Asymptomatic SARS-CoV-2 infection is common in paediatrics. We found that around half of infections (43.3% in initial infection and 55.2% in reinfection) remained asymptomatic on follow-up. This finding is similar to other studies.30 High proportion of silent infection may pose an important public health concern and limit the effectiveness of transmission mitigation efforts. Also, the possibility of reinfection within a relatively short period of time as observed in this study may be an overlooked source of community transmission. Further epidemiological studies are needed to assess the risk of transmission in patients with PCR repositivity within 90 days. Real-world COVID-19 vaccine effectiveness data showed that reinfection is more common in unvaccinated adults.31 These findings support the recommendation to offer vaccination to those previously infected.

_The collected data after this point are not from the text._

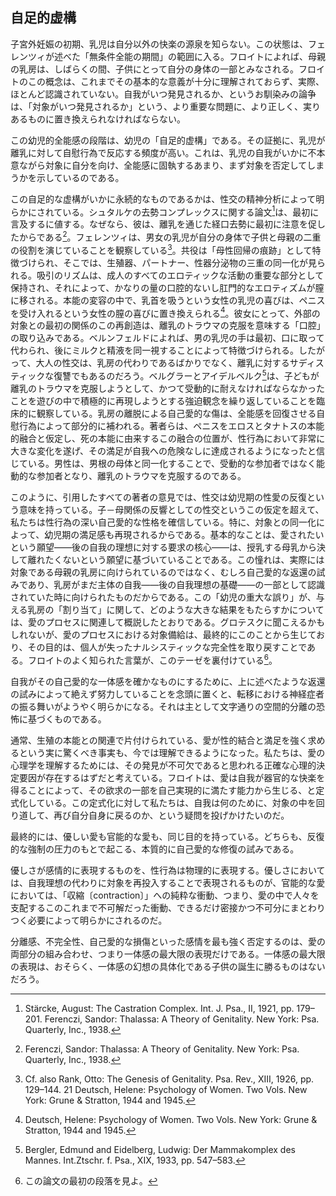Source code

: ## 自足的虚構
<!-- THE AUTARCHIC FICTION  -->

子宮外妊娠の初期、乳児は自分以外の快楽の源泉を知らない。この状態は、フェレンツィが述べた「無条件全能の期間」の範囲に入る。フロイトによれば、母親の乳房は、しばらくの間、子供にとって自分の身体の一部とみなされる。フロイトのこの概念は、これまでその基本的な意義が十分に理解されておらず、実際、ほとんど認識されていない。自我がいつ発見されるか、というお馴染みの論争は、「対象がいつ発見されるか」という、より重要な問題に、より正しく、実りあるものに置き換えられなければならない。
<!-- At the beginning of extrauterine life the infant is ignorant of any sources of pleasure other than in itself, a state falling within the scope of the 'period of unconditional omnipotence', described by Ferenczi. According to Freud, the maternal breast is for a time regarded by the child as part of its own body. This conception of Freud has hitherto been insufficiently appreciated in its fundamental significance, indeed hardly recognized. The familiar controversy about when the ego is discovered must much more correctly and fruitfully be replaced by the more important question: when is the object discovered. -->

この幼児的全能感の段階は、幼児の「自足的虚構」である。その証拠に、乳児が離乳に対して自慰行為で反応する頻度が高い。これは、乳児の自我がいかに不本意ながら対象に自分を向け、全能感に固執するあまり、まず対象を否定してしまうかを示しているのである。
<!-- This stage of infantile omnipotence is an 'autarchic fiction' of the infant. A substantiation of this is the frequency with which an infant reacts to weaning with masturbation—demonstrating how unwillingly the infantile ego orients itself to objects, and how, clinging to its feeling of omnipotence, it first of all disavows objects.This stage of infantile omnipotence is an 'autarchic fiction' of the infant. A substantiation of this is the frequency with which an infant reacts to weaning with masturbation—demonstrating how unwillingly the infantile ego orients itself to objects, and how, clinging to its feeling of omnipotence, it first of all disavows objects. -->

この自足的な虚構がいかに永続的なものであるかは、性交の精神分析によって明らかにされている。シュタルケの去勢コンプレックスに関する論文[^18]は、最初に言及するに値する。なぜなら、彼は、離乳を通じた経口去勢に最初に注意を促したからである[^19]。フェレンツィは、男女の乳児が自分の身体で子供と母親の二重の役割を演じていることを観察している[^20]。共役は「母性回帰の痕跡」として特徴づけられ、そこでは、生殖器、パートナー、性器分泌物の三重の同一化が見られる。吸引のリズムは、成人のすべてのエロティックな活動の重要な部分として保持され、それによって、かなりの量の口腔的ないし肛門的なエロティズムが膣に移される。本能の変容の中で、乳首を吸うという女性の乳児の喜びは、ペニスを受け入れるという女性の膣の喜びに置き換えられる[^21]。彼女にとって、外部の対象との最初の関係のこの再創造は、離乳のトラウマの克服を意味する「口腔」の取り込みである。ベルンフェルドによれば、男の乳児の手は最初、口に取って代わられ、後にミルクと精液を同一視することによって特徴づけられる。したがって、大人の性交は、乳房の代わりであるばかりでなく、離乳に対するサディスティックな復讐でもあるのだろう。ベルグラーとアイデルベルク[^22]は、子どもが離乳のトラウマを克服しようとして、かつて受動的に耐えなければならなかったことを遊びの中で積極的に再現しようとする強迫観念を繰り返していることを臨床的に観察している。乳房の離脱による自己愛的な傷は、全能感を回復させる自慰行為によって部分的に補われる。著者らは、ペニスをエロスとタナトスの本能的融合と仮定し、死の本能に由来するこの融合の位置が、性行為において非常に大きな変化を遂げ、その満足が自我への危険なしに達成されるようになったと信じている。男性は、男根の母体と同一化することで、受動的な参加者ではなく能動的な参加者となり、離乳のトラウマを克服するのである。
<!-- How enduring this autarchic fiction is, is illustrated by the psychoanalysis of coitus. Stärcke's paper on the castration complex deserves first mention because he was the first to call attention to 19 oral castration through weaning. Ferenczi observed that infants of both sexes play the double rôle of child and mother with their own bodies.20 Coitus is characterized as a 'trace of maternal regression' in which there is a threefold identification: of the whole organism with the genitals; with the partner; with the genital secretion. The rhythm of sucking is retained as an important part of all adult erotic activity, whereby considerable quantities of oral and anal erotism are transferred to the vagina. In the transformation of instincts, the female infant's pleasure in sucking the nipple is displaced to the woman's vaginal pleasure in receiving the penis in coitus.21 For her this re-creation of her first relationship to an external object is an 'oral' incorporation which represents a mastering of the trauma of weaning. According to Bernfeld, the hand of the male infant at first replaces the mouth, and is later characterized by equating milk and semen. Adult coitus thus would not only be a substitute for the breast but a sadistic revenge for weaning. Bergler and Eidelberg22 observed clinically that children have the repetitive compulsion to reproduce actively in play what once they had to endure passively, in attempts to master the trauma of weaning. The severe narcissistic injury caused by withdrawal of the breast is partially compensated by masturbation which helps restore the feeling of omnipotence. The authors assume a cathexis of the penis with an instinct fusion of Eros and Thanatos, and believe that the position of this fusion, stemming from the death instinct, has undergone such extensive change in the sex act that its gratification can be accomplished without danger to the ego. In coitus the male, in identification with the phallic mother, overcomes the trauma of weaning through becoming the active rather than the passive participant. -->

[^18]: Stärcke, August: The Castration Complex. Int. J. Psa., II, 1921, pp. 179–201. Ferenczi, Sandor: Thalassa: A Theory of Genitality. New York: Psa. Quarterly, Inc., 1938.

[^19]: Ferenczi, Sandor: Thalassa: A Theory of Genitality. New York: Psa. Quarterly, Inc., 1938.

[^20]: Cf. also Rank, Otto: The Genesis of Genitality. Psa. Rev., XIII, 1926, pp. 129–144. 21 Deutsch, Helene: Psychology of Women. Two Vols. New York: Grune & Stratton, 1944 and 1945.

[^21]: Deutsch, Helene: Psychology of Women. Two Vols. New York: Grune & Stratton, 1944 and 1945.

[^22]:  Bergler, Edmund and Eidelberg, Ludwig: Der Mammakomplex des Mannes. Int.Ztschr. f. Psa., XIX, 1933, pp. 547–583.

このように、引用したすべての著者の意見では、性交は幼児期の性愛の反復という意味を持っている。子－母関係の反響としての性交というこの仮定を超えて、私たちは性行為の深い自己愛的な性格を確信している。特に、対象との同一化によって、幼児期の満足感も再現されるからである。基本的なことは、愛されたいという願望——後の自我の理想に対する要求の核心——は、授乳する母乳から決して離れたくないという願望に基づいていることである。この憧れは、実際には対象である母親の乳房に向けられているのではなく、むしろ自己愛的な返還の試みであり、乳房がまだ主体の自我——後の自我理想の基礎——の一部として認識されていた時に向けられたものだからである。この「幼児の重大な誤り」が、与える乳房の「割り当て」に関して、どのような大きな結果をもたらすかについては、愛のプロセスに関連して概説したとおりである。グロテスクに聞こえるかもしれないが、愛のプロセスにおける対象備給は、最終的にこのことから生じており、その目的は、個人が失ったナルシスティックな完全性を取り戻すことである。フロイトのよく知られた言葉が、このテーゼを裏付けている[^23]。
<!-- Thus, in the opinion of all the authors cited, coitus has the significance of a repetition of infantile sexuality. Beyond this assumption of coitus as an echo of the child-mother relationship is our conviction of the deeply narcissistic character of the sex act. The emphasis placed on the relationship to the object seems not to be what is of importance, especially since by identification with the object the infantile gratification is also recaptured. What is fundamental is that the desire to be loved—the nucleus of the later demand of the ego upon the ego ideal—is based on the desire never to be separated from the lactating maternal breast. This longing is not really directed to the object, the maternal breast; rather it represents an attempt at narcissistic restitution, for it was directed to the breast when this was still perceived as part of the subject's ego —the basis of the later ego ideal. Of what great consequence this 'cardinal error of the infant' becomes—sit venia verbo—regarding the 'allocation' of the giving breast, we have outlined in connection with the process of love. Grotesque as it may sound, the object cathexis in the process of love stems in the last analysis from this, its purpose being to recapture for the individual his lost narcissistic 23 completeness. Freud's well-known statement supports this thesis. -->

[^23]: この論文の最初の段落を見よ。
<!-- See the first paragraph of this paper. -->

自我がその自己愛的な一体感を確かなものにするために、上に述べたような返還の試みによって絶えず努力していることを念頭に置くと、転移における神経症者の振る舞いがようやく明らかになる。それは主として文字通りの空間的分離の恐怖に基づくものである。
<!-- When we keep in mind how the ego continually endeavors by means of the attempts at restitution outlined above to make sure of its narcissistic unity, the behavior of the neurotic in the transference at last becomes clear. It is based primarily on the fear of literal spatial separation. -->

通常、生殖の本能との関連で片付けられている、愛が性的結合と満足を強く求めるという実に驚くべき事実も、今では理解できるようになった。私たちは、愛の心理学を理解するためには、その発見が不可欠であると思われる正確な心理的決定要因が存在するはずだと考えている。フロイトは、愛は自我が器官的な快楽を得ることによって、その欲求の一部を自己実現的に満たす能力から生じる、と定式化している。この定式化に対して私たちは、自我は何のために、対象の中を回り道して、再び自分自身に戻るのか、という疑問を投げかけたいのだ。
<!-- The truly surprising fact—usually dismissed with a reference to the instinct of reproduction—that love so imperatively urges sexual union and satisfaction now also becomes comprehensible. We believe that there must exist precise psychic determinants, the discovery of which seems essential for the comprehension of the psychology of love. To Freud's formulation that love stems from the capacity of the ego to satisfy part of its drives autoerotically, through the gain of organic pleasure, we would pose the question: for what purpose, then, does the ego follow the roundabout way through objects, only to return again to itself? -->

最終的には、優しい愛も官能的な愛も、同じ目的を持っている。どちらも、反復的な強制の圧力のもとで起こる、本質的に自己愛的な修復の試みである。
<!-- In the final analysis both tender and sensual love have the same aim. Both are by nature narcissistic attempts at restitution which occur under the pressure of the repetitive compulsion. -->

優しさが感情的に表現するものを、性行為は物理的に表現する。優しさにおいては、自我理想の代わりに対象を再投入することで表現されるものが、官能的な愛においては、「収縮〔contraction〕」への純粋な衝動、つまり、愛の中で人々を支配するこのこれまで不可解だった衝動、できるだけ密接かつ不可分にまとわりつく必要によって明らかにされるのだ。
<!-- Coitus expresses physically what tenderness does emotionally; for what in tenderness is expressed through reintrojection of the object, substituted for the ego ideal, is revealed in sensual love through the pure impulse to 'contraction', this hitherto puzzling urge which so dominates people in love, the need to cling together as closely, as inseparably as possible. -->

分離感、不完全性、自己愛的な損傷といった感情を最も強く否定するのは、愛の両部分の組み合わせ、つまり一体感の最大限の表現だけである。一体感の最大限の表現は、おそらく、一体感の幻想の具体化である子供の誕生に勝るものはないだろう。
<!-- It is alone the combination of both parts of love—the maximum expression of unity—that becomes the strongest negation of the feeling of separateness, of incompleteness, of narcissistic damage—a maximal expression of unity perhaps only surpassed by the creating of a child, that materialization of the fantasy of unity. -->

To our knowledge, this is the first national-level cohort that estimates the risk of paediatric SARS-CoV-2 reinfection. Nevertheless, this study has some limitations. Due to limited genomic sequencing capacity, proving that PCR repositivity was caused by a genetically distinct virus was not possible. However, based on the expected duration of PCR persistence in children mentioned above, one will not expect that PCR done on an upper respiratory specimen to remain positive beyond 45 days. Also, the effect of different SARS-CoV-2 variants on the risk of reinfection was difficult to assess. Another limitation was the unavailability of some data recorded in the national PCR-Q8. When data were missing, parents were contacted via the telephone, creating a recall bias. In addition, patients with mild upper respiratory tract symptoms are under-reported by parents. Therefore, mild cases are less likely to be tested and can be missed, and underestimate the reinfection rate. However, using the national-level electronic record allowed the collection of data from variable sources and the detection of asymptomatically infected children. Lastly, the exact incidence of reinfection is dependent on several factors that may be difficult to control in cohort studies and may affect data generalisability. These factors include rate of SARS-CoV-2 transmission in the community and pre-existing population immunity. However, the effect of existing immunity is limited in our cohort as it included paediatric patients who were followed from the start of the pandemic. Despite these limitations, this study has shown that reinfection is generally uncommon. Further studies that correlate degree of humoral and cellular immunity, along with wide genomic sequencing surveillance, with risk of reinfection are needed to better understand and quantify the risk of repeat SARS-CoV-2 infection.